◆ Assigned task:
Nothing but the lines below between the line holding "Space Finder: https://www.romhacking.net/utilities/540/" and the line holding "graphics, and sounds.", inclusive, should appear in the answer, each set down exactly.

◆ Items from a dataset:
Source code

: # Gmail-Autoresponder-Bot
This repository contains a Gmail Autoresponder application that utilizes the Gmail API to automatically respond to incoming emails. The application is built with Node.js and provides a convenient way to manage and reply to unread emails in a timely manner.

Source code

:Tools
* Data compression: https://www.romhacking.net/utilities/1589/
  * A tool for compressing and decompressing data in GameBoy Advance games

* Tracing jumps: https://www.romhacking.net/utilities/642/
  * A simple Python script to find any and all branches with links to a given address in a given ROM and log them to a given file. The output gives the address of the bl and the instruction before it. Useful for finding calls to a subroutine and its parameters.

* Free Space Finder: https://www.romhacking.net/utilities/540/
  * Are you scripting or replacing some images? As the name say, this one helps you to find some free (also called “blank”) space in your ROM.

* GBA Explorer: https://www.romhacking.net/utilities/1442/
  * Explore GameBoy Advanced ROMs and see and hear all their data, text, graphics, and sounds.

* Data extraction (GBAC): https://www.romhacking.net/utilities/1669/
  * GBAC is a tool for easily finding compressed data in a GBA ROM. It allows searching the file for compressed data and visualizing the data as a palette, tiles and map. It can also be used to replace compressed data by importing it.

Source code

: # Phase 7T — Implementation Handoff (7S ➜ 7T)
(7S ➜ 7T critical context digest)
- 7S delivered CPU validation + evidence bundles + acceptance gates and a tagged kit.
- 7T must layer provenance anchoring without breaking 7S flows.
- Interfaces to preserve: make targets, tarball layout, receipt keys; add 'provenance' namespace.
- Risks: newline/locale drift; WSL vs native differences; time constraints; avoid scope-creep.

◆ Task answer:
* Free Space Finder: https://www.romhacking.net/utilities/540/
  * Are you scripting or replacing some images? As the name say, this one helps you to find some free (also called “blank”) space in your ROM.

* GBA Explorer: https://www.romhacking.net/utilities/1442/
  * Explore GameBoy Advanced ROMs and see and hear all their data, text, graphics, and sounds.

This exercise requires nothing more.